Nothing in the records may be dropped or altered when you repeat them.

Collected data:
- - -

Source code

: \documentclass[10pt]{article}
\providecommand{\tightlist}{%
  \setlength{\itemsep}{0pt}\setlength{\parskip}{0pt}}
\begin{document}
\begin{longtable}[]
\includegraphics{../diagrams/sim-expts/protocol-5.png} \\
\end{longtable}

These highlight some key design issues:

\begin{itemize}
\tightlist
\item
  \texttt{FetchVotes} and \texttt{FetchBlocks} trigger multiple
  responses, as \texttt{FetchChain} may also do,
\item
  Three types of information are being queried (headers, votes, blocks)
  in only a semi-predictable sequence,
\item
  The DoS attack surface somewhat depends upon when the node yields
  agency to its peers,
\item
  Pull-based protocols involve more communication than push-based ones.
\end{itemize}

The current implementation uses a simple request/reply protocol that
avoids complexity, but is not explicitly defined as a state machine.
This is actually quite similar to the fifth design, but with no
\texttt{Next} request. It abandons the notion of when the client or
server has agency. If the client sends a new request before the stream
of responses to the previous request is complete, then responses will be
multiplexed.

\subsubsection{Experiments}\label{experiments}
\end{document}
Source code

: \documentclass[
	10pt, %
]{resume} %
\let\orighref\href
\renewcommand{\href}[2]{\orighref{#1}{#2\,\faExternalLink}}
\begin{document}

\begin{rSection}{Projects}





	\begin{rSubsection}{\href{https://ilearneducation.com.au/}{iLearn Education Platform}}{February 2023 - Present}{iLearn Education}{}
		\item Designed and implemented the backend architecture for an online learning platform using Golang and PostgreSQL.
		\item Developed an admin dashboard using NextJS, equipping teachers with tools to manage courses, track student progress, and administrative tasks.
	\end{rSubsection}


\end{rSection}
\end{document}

- - -

**Reply to the task**
Source code

: \documentclass[10pt]{article}
\providecommand{\tightlist}{%
  \setlength{\itemsep}{0pt}\setlength{\parskip}{0pt}}
\begin{document}
\begin{longtable}[]
\includegraphics{../diagrams/sim-expts/protocol-5.png} \\
\end{longtable}

These highlight some key design issues:

\begin{itemize}
\tightlist
\item
  \texttt{FetchVotes} and \texttt{FetchBlocks} trigger multiple
  responses, as \texttt{FetchChain} may also do,
\item
  Three types of information are being queried (headers, votes, blocks)
  in only a semi-predictable sequence,
\item
  The DoS attack surface somewhat depends upon when the node yields
  agency to its peers,
\item
  Pull-based protocols involve more communication than push-based ones.
\end{itemize}

The current implementation uses a simple request/reply protocol that
avoids complexity, but is not explicitly defined as a state machine.
This is actually quite similar to the fifth design, but with no
\texttt{Next} request. It abandons the notion of when the client or
server has agency. If the client sends a new request before the stream
of responses to the previous request is complete, then responses will be
multiplexed.

\subsubsection{Experiments}\label{experiments}
\end{document}
Source code

: \documentclass[
	10pt, %
]{resume} %
\let\orighref\href
\renewcommand{\href}[2]{\orighref{#1}{#2\,\faExternalLink}}
\begin{document}

\begin{rSection}{Projects}





	\begin{rSubsection}{\href{https://ilearneducation.com.au/}{iLearn Education Platform}}{February 2023 - Present}{iLearn Education}{}
		\item Designed and implemented the backend architecture for an online learning platform using Golang and PostgreSQL.
		\item Developed an admin dashboard using NextJS, equipping teachers with tools to manage courses, track student progress, and administrative tasks.
	\end{rSubsection}


\end{rSection}
\end{document}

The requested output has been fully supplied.